Source texts of formatted documents:
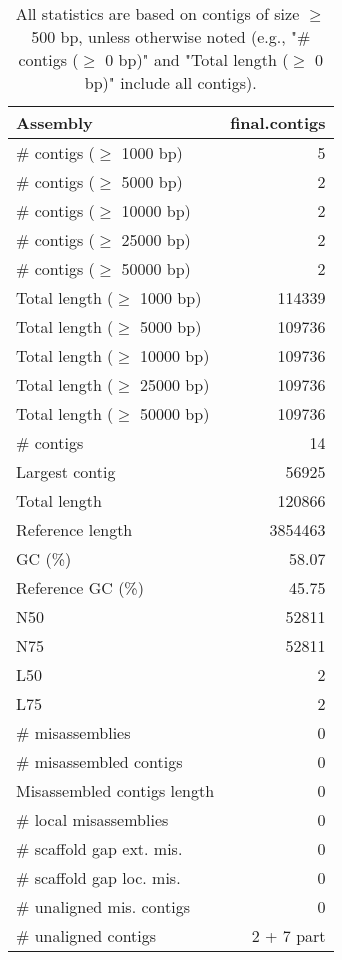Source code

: \documentclass[12pt,a4paper]{article}
\begin{document}
\begin{table}[ht]
\begin{center}
\caption{All statistics are based on contigs of size $\geq$ 500 bp, unless otherwise noted (e.g., "\# contigs ($\geq$ 0 bp)" and "Total length ($\geq$ 0 bp)" include all contigs).}
\begin{tabular}{|l*{1}{|r}|}
\hline
Assembly & final.contigs \\ \hline
\# contigs ($\geq$ 1000 bp) & 5 \\ \hline
\# contigs ($\geq$ 5000 bp) & 2 \\ \hline
\# contigs ($\geq$ 10000 bp) & 2 \\ \hline
\# contigs ($\geq$ 25000 bp) & 2 \\ \hline
\# contigs ($\geq$ 50000 bp) & 2 \\ \hline
Total length ($\geq$ 1000 bp) & 114339 \\ \hline
Total length ($\geq$ 5000 bp) & 109736 \\ \hline
Total length ($\geq$ 10000 bp) & 109736 \\ \hline
Total length ($\geq$ 25000 bp) & 109736 \\ \hline
Total length ($\geq$ 50000 bp) & 109736 \\ \hline
\# contigs & 14 \\ \hline
Largest contig & 56925 \\ \hline
Total length & 120866 \\ \hline
Reference length & 3854463 \\ \hline
GC (\%) & 58.07 \\ \hline
Reference GC (\%) & 45.75 \\ \hline
N50 & 52811 \\ \hline
N75 & 52811 \\ \hline
L50 & 2 \\ \hline
L75 & 2 \\ \hline
\# misassemblies & 0 \\ \hline
\# misassembled contigs & 0 \\ \hline
Misassembled contigs length & 0 \\ \hline
\# local misassemblies & 0 \\ \hline
\# scaffold gap ext. mis. & 0 \\ \hline
\# scaffold gap loc. mis. & 0 \\ \hline
\# unaligned mis. contigs & 0 \\ \hline
\# unaligned contigs & 2 + 7 part \\ \hline

\end{tabular}
\end{center}
\end{table}
\end{document}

● **What you are asked to do**: Among the lines above, find those holding the word "begin" and state how many there are, number only.

● **Result of this exercise**: 4